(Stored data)
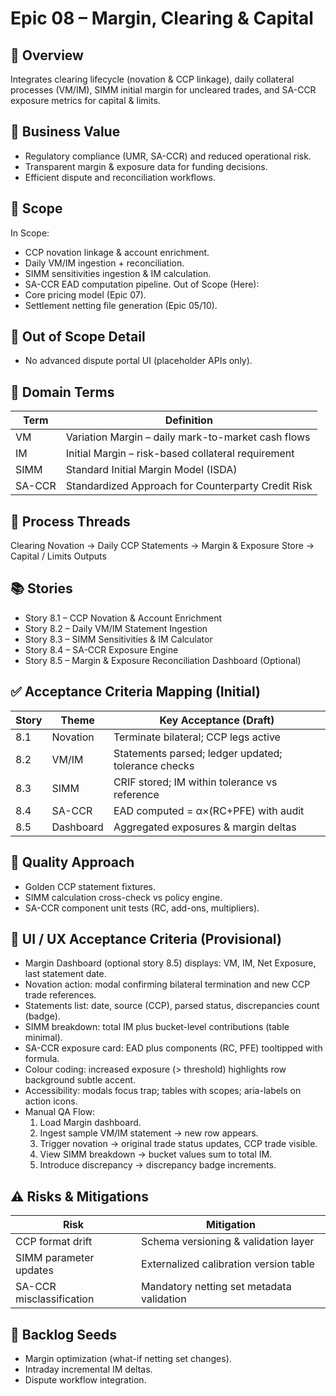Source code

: # Epic 08 – Margin, Clearing & Capital

## 📌 Overview
Integrates clearing lifecycle (novation & CCP linkage), daily collateral processes (VM/IM), SIMM initial margin for uncleared trades, and SA-CCR exposure metrics for capital & limits.

## 🎯 Business Value
- Regulatory compliance (UMR, SA-CCR) and reduced operational risk.
- Transparent margin & exposure data for funding decisions.
- Efficient dispute and reconciliation workflows.

## 🧠 Scope
In Scope:
- CCP novation linkage & account enrichment.
- Daily VM/IM ingestion + reconciliation.
- SIMM sensitivities ingestion & IM calculation.
- SA-CCR EAD computation pipeline.
Out of Scope (Here):
- Core pricing model (Epic 07).
- Settlement netting file generation (Epic 05/10).

## 🚫 Out of Scope Detail
- No advanced dispute portal UI (placeholder APIs only).

## 🔐 Domain Terms
| Term | Definition |
|------|------------|
| VM | Variation Margin – daily mark-to-market cash flows |
| IM | Initial Margin – risk-based collateral requirement |
| SIMM | Standard Initial Margin Model (ISDA) |
| SA-CCR | Standardized Approach for Counterparty Credit Risk |

## 🔄 Process Threads
Clearing Novation → Daily CCP Statements → Margin & Exposure Store → Capital / Limits Outputs

## 📚 Stories
- Story 8.1 – CCP Novation & Account Enrichment
- Story 8.2 – Daily VM/IM Statement Ingestion
- Story 8.3 – SIMM Sensitivities & IM Calculator
- Story 8.4 – SA-CCR Exposure Engine
- Story 8.5 – Margin & Exposure Reconciliation Dashboard (Optional)

## ✅ Acceptance Criteria Mapping (Initial)
| Story | Theme | Key Acceptance (Draft) |
|-------|-------|------------------------|
| 8.1 | Novation | Terminate bilateral; CCP legs active |
| 8.2 | VM/IM | Statements parsed; ledger updated; tolerance checks |
| 8.3 | SIMM | CRIF stored; IM within tolerance vs reference |
| 8.4 | SA-CCR | EAD computed = α×(RC+PFE) with audit |
| 8.5 | Dashboard | Aggregated exposures & margin deltas |

## 🧪 Quality Approach
- Golden CCP statement fixtures.
- SIMM calculation cross-check vs policy engine.
- SA-CCR component unit tests (RC, add-ons, multipliers).

## 🎨 UI / UX Acceptance Criteria (Provisional)
- Margin Dashboard (optional story 8.5) displays: VM, IM, Net Exposure, last statement date.
- Novation action: modal confirming bilateral termination and new CCP trade references.
- Statements list: date, source (CCP), parsed status, discrepancies count (badge).
- SIMM breakdown: total IM plus bucket-level contributions (table minimal).
- SA-CCR exposure card: EAD plus components (RC, PFE) tooltipped with formula.
- Colour coding: increased exposure (> threshold) highlights row background subtle accent.
- Accessibility: modals focus trap; tables with scopes; aria-labels on action icons.
- Manual QA Flow:
	1. Load Margin dashboard.
	2. Ingest sample VM/IM statement → new row appears.
	3. Trigger novation → original trade status updates, CCP trade visible.
	4. View SIMM breakdown → bucket values sum to total IM.
	5. Introduce discrepancy → discrepancy badge increments.

## ⚠️ Risks & Mitigations
| Risk | Mitigation |
|------|------------|
| CCP format drift | Schema versioning & validation layer |
| SIMM parameter updates | Externalized calibration version table |
| SA-CCR misclassification | Mandatory netting set metadata validation |

## 🔮 Backlog Seeds
- Margin optimization (what-if netting set changes).
- Intraday incremental IM deltas.
- Dispute workflow integration.
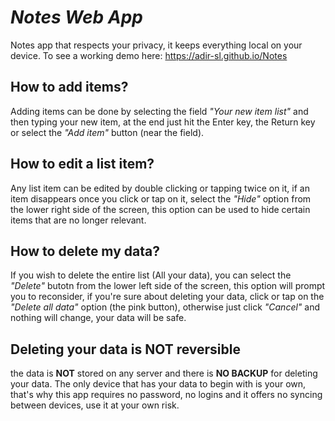 # *Notes Web App*
Notes app that respects your privacy, it keeps everything local on your device. To see a working demo here: https://adir-sl.github.io/Notes
## How to add items?
Adding items can be done by selecting the field *"Your new item list"* and then typing your new item, at the end just hit the Enter key, the Return key or select the *"Add item"* button (near the field).

## How to edit a list item?
Any list item can be edited by double clicking or tapping twice on it, if an item disappears once you click or tap on it, select the *"Hide"* option from the lower right side of the screen, this option can be used to hide certain items that are no longer relevant.
## How to delete my data?
If you wish to delete the entire list (All your data), you can select the *"Delete"* butotn from the lower left side of the screen, this option will prompt you to reconsider, if you're sure about deleting your data, click or tap on the *"Delete all data"* option (the pink button), otherwise just click *"Cancel"* and nothing will change, your data will be safe.

## Deleting your data is **NOT** reversible
the data is **NOT** stored on any server and there is **NO BACKUP** for deleting your data. The only device that has your data to begin with is your own, that's why this app requires no password, no logins and it offers no syncing between devices, use it at your own risk.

TASK DETAILS → None of the pictures should appear; repeat the records exactly otherwise.

SOLUTION →
Source code

: # Epic 08 – Margin, Clearing & Capital

## 📌 Overview
Integrates clearing lifecycle (novation & CCP linkage), daily collateral processes (VM/IM), SIMM initial margin for uncleared trades, and SA-CCR exposure metrics for capital & limits.

## 🎯 Business Value
- Regulatory compliance (UMR, SA-CCR) and reduced operational risk.
- Transparent margin & exposure data for funding decisions.
- Efficient dispute and reconciliation workflows.

## 🧠 Scope
In Scope:
- CCP novation linkage & account enrichment.
- Daily VM/IM ingestion + reconciliation.
- SIMM sensitivities ingestion & IM calculation.
- SA-CCR EAD computation pipeline.
Out of Scope (Here):
- Core pricing model (Epic 07).
- Settlement netting file generation (Epic 05/10).

## 🚫 Out of Scope Detail
- No advanced dispute portal UI (placeholder APIs only).

## 🔐 Domain Terms
| Term | Definition |
|------|------------|
| VM | Variation Margin – daily mark-to-market cash flows |
| IM | Initial Margin – risk-based collateral requirement |
| SIMM | Standard Initial Margin Model (ISDA) |
| SA-CCR | Standardized Approach for Counterparty Credit Risk |

## 🔄 Process Threads
Clearing Novation → Daily CCP Statements → Margin & Exposure Store → Capital / Limits Outputs

## 📚 Stories
- Story 8.1 – CCP Novation & Account Enrichment
- Story 8.2 – Daily VM/IM Statement Ingestion
- Story 8.3 – SIMM Sensitivities & IM Calculator
- Story 8.4 – SA-CCR Exposure Engine
- Story 8.5 – Margin & Exposure Reconciliation Dashboard (Optional)

## ✅ Acceptance Criteria Mapping (Initial)
| Story | Theme | Key Acceptance (Draft) |
|-------|-------|------------------------|
| 8.1 | Novation | Terminate bilateral; CCP legs active |
| 8.2 | VM/IM | Statements parsed; ledger updated; tolerance checks |
| 8.3 | SIMM | CRIF stored; IM within tolerance vs reference |
| 8.4 | SA-CCR | EAD computed = α×(RC+PFE) with audit |
| 8.5 | Dashboard | Aggregated exposures & margin deltas |

## 🧪 Quality Approach
- Golden CCP statement fixtures.
- SIMM calculation cross-check vs policy engine.
- SA-CCR component unit tests (RC, add-ons, multipliers).

## 🎨 UI / UX Acceptance Criteria (Provisional)
- Margin Dashboard (optional story 8.5) displays: VM, IM, Net Exposure, last statement date.
- Novation action: modal confirming bilateral termination and new CCP trade references.
- Statements list: date, source (CCP), parsed status, discrepancies count (badge).
- SIMM breakdown: total IM plus bucket-level contributions (table minimal).
- SA-CCR exposure card: EAD plus components (RC, PFE) tooltipped with formula.
- Colour coding: increased exposure (> threshold) highlights row background subtle accent.
- Accessibility: modals focus trap; tables with scopes; aria-labels on action icons.
- Manual QA Flow:
	1. Load Margin dashboard.
	2. Ingest sample VM/IM statement → new row appears.
	3. Trigger novation → original trade status updates, CCP trade visible.
	4. View SIMM breakdown → bucket values sum to total IM.
	5. Introduce discrepancy → discrepancy badge increments.

## ⚠️ Risks & Mitigations
| Risk | Mitigation |
|------|------------|
| CCP format drift | Schema versioning & validation layer |
| SIMM parameter updates | Externalized calibration version table |
| SA-CCR misclassification | Mandatory netting set metadata validation |

## 🔮 Backlog Seeds
- Margin optimization (what-if netting set changes).
- Intraday incremental IM deltas.
- Dispute workflow integration.
 # *Notes Web App*
Notes app that respects your privacy, it keeps everything local on your device. To see a working demo here: https://adir-sl.github.io/Notes
## How to add items?
Adding items can be done by selecting the field *"Your new item list"* and then typing your new item, at the end just hit the Enter key, the Return key or select the *"Add item"* button (near the field).

## How to edit a list item?
Any list item can be edited by double clicking or tapping twice on it, if an item disappears once you click or tap on it, select the *"Hide"* option from the lower right side of the screen, this option can be used to hide certain items that are no longer relevant.
## How to delete my data?
If you wish to delete the entire list (All your data), you can select the *"Delete"* butotn from the lower left side of the screen, this option will prompt you to reconsider, if you're sure about deleting your data, click or tap on the *"Delete all data"* option (the pink button), otherwise just click *"Cancel"* and nothing will change, your data will be safe.

## Deleting your data is **NOT** reversible
the data is **NOT** stored on any server and there is **NO BACKUP** for deleting your data. The only device that has your data to begin with is your own, that's why this app requires no password, no logins and it offers no syncing between devices, use it at your own risk.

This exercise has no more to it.